Tengo que decir que empatizo fácilmente con los teachers de este instituto o de cualquier otro por motivos personales, y es que yo misma fui profesora en un colegio y la paciencia era mi herramienta de trabajo diaria, pero uno nunca sabe cómo acertar… y aunque nunca viví una situación ni remotamente parecida, un año fue suficiente para darme cuenta de que aquello no era lo mío.

Pues bien, al grano, tras la agresión viene el pánico, la paranoia, la desorientación y el pavor. A lo largo de la trama, vemos, o mejor dicho intuimos, pedazos de días de…, pero no se da una explicación de lo que ha sucedido. Tampoco hace falta. Sabemos que la vida del profesor está totalmente rota y condenada al ostracismo… y eso es suficiente.
El tiempo se para, la vida deja de ser vida, la vida deja de estar presente en Robert Anderson, él simplemente la mira de lejos, la ve pasar…*Hasta aquí, drama.*

La incómoda situación como espectadores en la que nos sitúa Johannes Roberts es la de ver unas horas, solo unas horas, que pasan como un tornado, como un tornado sigiloso, uno que no avisa. Comienza el terror.

Un grupo de chicos, de los que no sabemos absolutamente nada, irrumpen en el instituto. Van armados con cuchillos, barras de hierro, enormes llaves inglesas, cutters y muy mala hostia.
La tragedia se desata silenciosa, algo terrorífico, ya que las muertes son de una brutalidad extrema y ni siqueira oímos un solo grito, no vemos una sola carrera (a excepción de Kate, la hija del profesor…), no hay ni una sola lucha por la supervivencia, asistimos a una masacre sin sentido (ninguna lo es, pero aquí,realmente, no hay razón…), a una noche vacía, sádica, cruel, despiadada e incomprensible. Una noche que parece no haber pasado.
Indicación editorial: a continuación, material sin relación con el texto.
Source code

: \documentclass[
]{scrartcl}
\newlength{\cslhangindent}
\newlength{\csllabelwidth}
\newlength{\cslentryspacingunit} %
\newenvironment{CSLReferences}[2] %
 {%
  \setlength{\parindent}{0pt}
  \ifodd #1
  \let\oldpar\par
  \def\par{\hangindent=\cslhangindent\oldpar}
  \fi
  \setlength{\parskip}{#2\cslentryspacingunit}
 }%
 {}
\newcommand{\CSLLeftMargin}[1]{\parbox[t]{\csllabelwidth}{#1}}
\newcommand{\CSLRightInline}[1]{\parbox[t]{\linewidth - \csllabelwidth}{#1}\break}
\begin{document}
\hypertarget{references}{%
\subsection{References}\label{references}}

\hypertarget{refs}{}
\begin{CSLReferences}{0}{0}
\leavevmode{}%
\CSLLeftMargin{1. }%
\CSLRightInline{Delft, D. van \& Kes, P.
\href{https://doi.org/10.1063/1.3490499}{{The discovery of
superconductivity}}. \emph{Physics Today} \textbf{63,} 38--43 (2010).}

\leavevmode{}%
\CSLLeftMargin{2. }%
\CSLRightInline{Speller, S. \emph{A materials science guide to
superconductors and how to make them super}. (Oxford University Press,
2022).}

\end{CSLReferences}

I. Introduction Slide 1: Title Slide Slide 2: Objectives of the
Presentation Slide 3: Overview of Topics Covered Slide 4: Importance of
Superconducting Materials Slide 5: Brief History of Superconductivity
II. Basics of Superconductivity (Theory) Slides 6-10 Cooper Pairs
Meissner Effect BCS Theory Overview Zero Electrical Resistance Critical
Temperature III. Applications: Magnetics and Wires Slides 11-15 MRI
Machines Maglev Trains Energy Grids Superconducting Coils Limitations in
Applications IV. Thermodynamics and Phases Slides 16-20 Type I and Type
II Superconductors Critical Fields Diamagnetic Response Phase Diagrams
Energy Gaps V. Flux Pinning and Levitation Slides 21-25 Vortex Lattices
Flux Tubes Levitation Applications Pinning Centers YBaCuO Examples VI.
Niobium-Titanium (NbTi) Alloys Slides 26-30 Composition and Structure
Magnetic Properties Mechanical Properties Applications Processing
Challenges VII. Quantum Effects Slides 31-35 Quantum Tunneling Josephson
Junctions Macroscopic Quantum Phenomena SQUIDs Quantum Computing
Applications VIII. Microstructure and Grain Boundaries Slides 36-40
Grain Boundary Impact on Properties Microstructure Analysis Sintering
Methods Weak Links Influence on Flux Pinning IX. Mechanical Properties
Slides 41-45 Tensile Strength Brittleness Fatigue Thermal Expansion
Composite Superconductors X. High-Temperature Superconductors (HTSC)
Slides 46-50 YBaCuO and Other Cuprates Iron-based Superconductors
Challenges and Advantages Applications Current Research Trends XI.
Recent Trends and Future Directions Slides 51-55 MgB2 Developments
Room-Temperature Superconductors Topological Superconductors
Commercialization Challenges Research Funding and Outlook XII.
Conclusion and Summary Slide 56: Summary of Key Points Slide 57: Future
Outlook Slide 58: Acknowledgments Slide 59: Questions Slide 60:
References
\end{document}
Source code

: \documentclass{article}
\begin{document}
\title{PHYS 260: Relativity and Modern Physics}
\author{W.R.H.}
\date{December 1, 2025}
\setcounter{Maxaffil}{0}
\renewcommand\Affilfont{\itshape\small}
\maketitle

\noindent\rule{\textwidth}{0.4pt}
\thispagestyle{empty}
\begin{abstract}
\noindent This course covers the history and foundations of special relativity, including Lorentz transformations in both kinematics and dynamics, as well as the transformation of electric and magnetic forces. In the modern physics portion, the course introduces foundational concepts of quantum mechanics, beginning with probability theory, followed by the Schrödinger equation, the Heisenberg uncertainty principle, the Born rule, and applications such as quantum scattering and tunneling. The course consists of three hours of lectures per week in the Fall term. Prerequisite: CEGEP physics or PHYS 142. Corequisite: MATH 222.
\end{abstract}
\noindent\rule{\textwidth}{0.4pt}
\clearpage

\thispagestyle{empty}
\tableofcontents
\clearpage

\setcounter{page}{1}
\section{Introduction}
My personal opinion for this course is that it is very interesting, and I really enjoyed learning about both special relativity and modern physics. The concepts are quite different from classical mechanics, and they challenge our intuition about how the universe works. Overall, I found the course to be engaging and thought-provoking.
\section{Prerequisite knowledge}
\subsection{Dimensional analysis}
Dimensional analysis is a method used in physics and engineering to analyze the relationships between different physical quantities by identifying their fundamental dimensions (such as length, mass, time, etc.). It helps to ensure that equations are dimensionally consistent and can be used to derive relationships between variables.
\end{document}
Los chicos sin rostro, sin edad y sin motivación, además cuentan con una agilidad asombrosa, que no hace mas que acrecentar la tensión, y TENSIÓN es la palabra clave para definir esta película. Tensión máxima y absoluta. El hecho de que el espectador se sienta indefenso ante esta panda de cafres es la mayor baza de “F”, el hecho de que no haya ninguna referencia en este sentido, hace que el espectador esté desubicado, que sienta rabia hasta la nausea, que sienta la misma tensión que los protagonistas y el sudor bajándole por la espalda.

Como decía, la acción irrumpe sin más en la caótica vida de Robert y en la percepción que de ella tiene su entorno. Pero insisto en que no se especifica nada al respecto, no es un día diferente a otros. Aun así, el dibujo de los personajes es claro, te puedes hacer una imagen definida de la personalidad de cada uno de ellos, de todos, excepto de los encapuchados sin rostro. De éstos NO sabemos quiénes, cuantos y sobre todo, no sabemos porqué, y esa es la escalofriante pregunta que te haces en última instancia, ¿por qué? ¿por qué? ¿por qué?… Podemos pensar mil hipótesis, “F” nos lo permite. De hecho “F” obliga al espectador a actuar. Nos obliga a pensar rápidamente, a indagar y a intentar atar unos cabos que están rotos desde el principio.

El apartado gore, el apartado estrictamente “muertes”, es también un elemento a tener en cuenta, algo que puede no gustar, pero que hay que saber valorar. El hecho de que absolutamente todas las muertes estén fuera de plano, que no se muestren, fue algo que al principio entendí y valoré como negativo. Fue al terminar de ver la película y al comenzar a pensar en ella, una vez que la estaba reposando, cuando me dí cuenta de que fue un gran acierto, de que es otro acto desnudo de esta cruel y nihilista propuesta; que es algo que no se muestra porque así produce más daño, así se sienten más, así duelen… duelen mucho.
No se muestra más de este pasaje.